I had been prepared for Mr. Trump’s sore loser shtick; after all he had declared early on, “the only way we’re going to lose this election is if the election has been rigged.”  But I figured he would eventually fade away into the manicured golf links of Mar-a-Lago.

I reckoned that gigantic egos such as Cruz, Cotton, Rubio and DeSantis would chip away at his Republican Party hegemony. Alas, the principled party of Lincoln and Eisenhower had long before been swept into the trashcan of history.

Even though Trump’s own election officials declared the 2020 presidential election the most secure in history, and every meaningful court challenge has been dismissed, the new Republican Party continues to hide behind such lame catch cries as “Stop the Steal.”

In short, Mr.
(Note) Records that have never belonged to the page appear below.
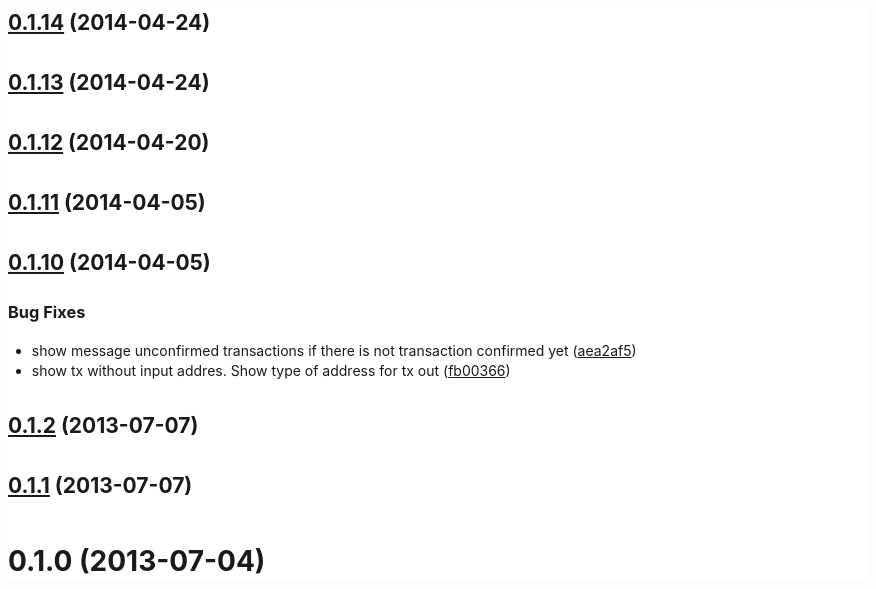 

## [0.1.14](https://github.com/nitsujlangston/bitcore/compare/v0.1.13...v0.1.14) (2014-04-24)



## [0.1.13](https://github.com/nitsujlangston/bitcore/compare/v0.1.12...v0.1.13) (2014-04-24)



## [0.1.12](https://github.com/nitsujlangston/bitcore/compare/v0.1.11...v0.1.12) (2014-04-20)



## [0.1.11](https://github.com/nitsujlangston/bitcore/compare/v0.1.10...v0.1.11) (2014-04-05)



## [0.1.10](https://github.com/nitsujlangston/bitcore/compare/v0.1.9...v0.1.10) (2014-04-05)


### Bug Fixes

* show message unconfirmed transactions if there is not transaction confirmed yet ([aea2af5](https://github.com/nitsujlangston/bitcore/commit/aea2af5))
* show tx without input addres. Show type of address for tx out ([fb00366](https://github.com/nitsujlangston/bitcore/commit/fb00366))



## [0.1.2](https://github.com/nitsujlangston/bitcore/compare/v0.1.1...v0.1.2) (2013-07-07)



## [0.1.1](https://github.com/nitsujlangston/bitcore/compare/v0.1.0...v0.1.1) (2013-07-07)



# 0.1.0 (2013-07-04)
Trump sought to interfere with the country’s electoral process.

His plea to Georgia Secretary of State, Brad Raffensperger to “find 11,780 votes” and his partisan interference with the Department of Justice were more becoming to some South American tin-pot dictator than the president of these United States.

Still, if his shenanigans had only ended there, then we might rest easy.

Instead, after weeks of riling up his base with false charges of fraud, in a speech on the “Glorious 6th of January,” he exhorted his “great patriots” to march on the Capitol with these stirring words: “You’ll never take back this country with weakness; you have to show strength and you have to be strong.”

The pictures and videos of the ensuing carnage do not lie. We’ve all seen the sickening violence perpetrated by Mr. Trump’s patriotic legions in the Capitol grounds and buildings.

Two instances stand out for me – the "patriot" roaming the halls of the Capitol with his Confederate flag, and the police officer crushed between doors while "patriots" tear at his face mask.

At least four police officers have died of suicide in connection with the Jan. 6th assault, while 140 officers were injured in this glorious uprising.

The insurrectionists were not tourists, or members of the ghostly ANTIFA. They came to D.C. at the invitation of the president to subvert a lawful election and to prevent a legal transfer of power.

Our lives pass in a blur of 24/7 reportage, but we should not forget this assault on our democratic traditions. No doubt, Mr. Trump will continue to shrug off his attempted putsch, while his new Republican Party gazes on adoringly.

It’s easy to dismiss what happened on January 6th as a manifestation of white rage, but once opened those sluice gates of “patriotic dissent” are not easily closed.

The sad part is – think of what Mr. Trump might have achieved if he had set his mind to the betterment of his country, rather than the stoking of his insatiable ego.

It’s unlikely he would have achieved the stature of a Collins or a Kennedy, but he could have become an interesting “what if.”